SUMMARY OF THE INVENTION
A rooftop exhaust system includes a motor and a fan contained
within a housing that is pivotally mounted to a support and
moveable between a closed position and an inclined open position. A
disconnect switch for disconnecting the motor from its power source
is secured to the housing and moveable therewith as the housing
pivots between the closed and open positions. A mechanical lockout
is provided. The mechanical lockout is configured to automatically
switch the disconnect switch off in response to the housing moving
from the closed position to the open position. In addition, the
mechanical lockout is configured to prevent the disconnect switch
from moving from the off position to the on position while the
exhaust fan assumes the open position.
The present invention also discloses a method of locking out the
exhaust fan motor. In one embodiment, the lockout is stationarily
mounted adjacent the housing of the exhaust fan and aligned with
the disconnect switch carried by the housing. As the housing is
rotated from the closed position to the open position, the
disconnect switch engages the lockout and as the housing continues
to be rotated, the lockout moves the disconnect switch from an on
position to an off position.
The disconnect switch mounted on the housing of the exhaust fan
moves through a travel path as it moves from an off position to an
on position. When the housing is inclined in the open position, the
lockout lies in this travel path and prevents the disconnect switch
from being inadvertently moved from the off position to the on
position.
Other objects and advantages of the present invention will become
apparent and obvious from a study of the following description and
the accompanying drawings which are merely illustrative of such
invention.
BRIEF DESCRIPTION OF THE DRAWINGS
FIG. 1 is a side elevational view of a rooftop exhaust fan shown in
the closed position with respect to an underlying support
structure.
FIG. 2 is a side elevational view of the exhaust fan showing the
housing thereof pivoted to an inclined open position to permit
access to a fan and motor supported by the housing.

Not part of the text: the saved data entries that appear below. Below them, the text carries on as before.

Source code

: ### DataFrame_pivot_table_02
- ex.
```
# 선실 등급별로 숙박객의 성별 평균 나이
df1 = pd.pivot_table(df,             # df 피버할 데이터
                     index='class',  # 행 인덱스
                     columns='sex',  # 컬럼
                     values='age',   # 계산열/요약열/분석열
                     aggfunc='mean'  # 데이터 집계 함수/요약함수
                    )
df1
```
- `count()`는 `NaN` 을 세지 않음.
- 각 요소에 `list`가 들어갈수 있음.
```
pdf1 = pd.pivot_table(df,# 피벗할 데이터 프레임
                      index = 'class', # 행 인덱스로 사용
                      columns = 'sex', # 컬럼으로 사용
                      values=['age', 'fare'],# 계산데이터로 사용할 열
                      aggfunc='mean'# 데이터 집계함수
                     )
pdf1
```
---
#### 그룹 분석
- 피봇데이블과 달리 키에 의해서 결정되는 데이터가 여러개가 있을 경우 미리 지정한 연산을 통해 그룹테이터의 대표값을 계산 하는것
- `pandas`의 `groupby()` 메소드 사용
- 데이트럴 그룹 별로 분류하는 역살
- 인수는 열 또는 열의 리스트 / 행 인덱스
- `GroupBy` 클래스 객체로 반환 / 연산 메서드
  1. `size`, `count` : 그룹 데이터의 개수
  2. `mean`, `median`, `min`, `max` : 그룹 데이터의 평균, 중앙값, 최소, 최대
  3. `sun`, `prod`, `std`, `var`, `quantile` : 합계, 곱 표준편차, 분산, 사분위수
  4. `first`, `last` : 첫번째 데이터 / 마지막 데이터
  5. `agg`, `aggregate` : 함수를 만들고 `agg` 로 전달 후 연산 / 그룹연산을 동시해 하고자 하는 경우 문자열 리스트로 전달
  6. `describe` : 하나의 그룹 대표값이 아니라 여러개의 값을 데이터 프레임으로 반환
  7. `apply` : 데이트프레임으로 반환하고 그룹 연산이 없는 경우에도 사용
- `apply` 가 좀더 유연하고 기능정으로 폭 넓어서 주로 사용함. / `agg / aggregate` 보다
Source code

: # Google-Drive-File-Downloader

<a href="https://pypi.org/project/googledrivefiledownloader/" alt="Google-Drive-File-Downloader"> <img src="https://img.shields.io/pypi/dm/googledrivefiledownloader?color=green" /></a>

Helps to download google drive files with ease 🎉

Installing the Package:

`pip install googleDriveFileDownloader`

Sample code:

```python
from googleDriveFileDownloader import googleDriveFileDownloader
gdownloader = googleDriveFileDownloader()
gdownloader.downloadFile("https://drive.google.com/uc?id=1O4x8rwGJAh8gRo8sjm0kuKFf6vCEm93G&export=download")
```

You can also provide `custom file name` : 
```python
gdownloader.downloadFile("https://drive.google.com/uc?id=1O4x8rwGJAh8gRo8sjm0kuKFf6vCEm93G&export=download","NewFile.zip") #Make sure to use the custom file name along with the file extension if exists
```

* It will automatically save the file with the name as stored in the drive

DESCRIPTION OF EXEMPLARY EMBODIMENTS
With further reference to the drawings, an exhaust fan assembly is
shown therein and indicated generally by the numeral 10. In the
example shown, the exhaust fan is what is generally referred to as
an upblast type. It is understood and appreciated by those skilled
in the art that the present invention can be employed with a
downblast type exhaust fan. As discussed earlier, the exhaust fan
10 can be used for general ventilation or can be used in
conjunction with a commercial kitchen to exhaust smoky and
grease-laden air that emanates from a cooking surface generally
disposed underneath the hood.
Viewing the exhaust fan in more detail, it is seen that the same
includes a housing 12. Designs for the housing can vary. In this
particular case, housing 12 is a box-type housing having a
plurality of vents formed in the side wall. Housing 12 includes an
internal frame structure for supporting an electric motor 14 and a
fan 16. Fan 16, illustrated in the drawings, is what is referred to
as a fan wheel. But it is understood and appreciated by those
skilled in the art that various types of fans, such as a
propeller-type, could be employed as a part of the exhaust fan 10.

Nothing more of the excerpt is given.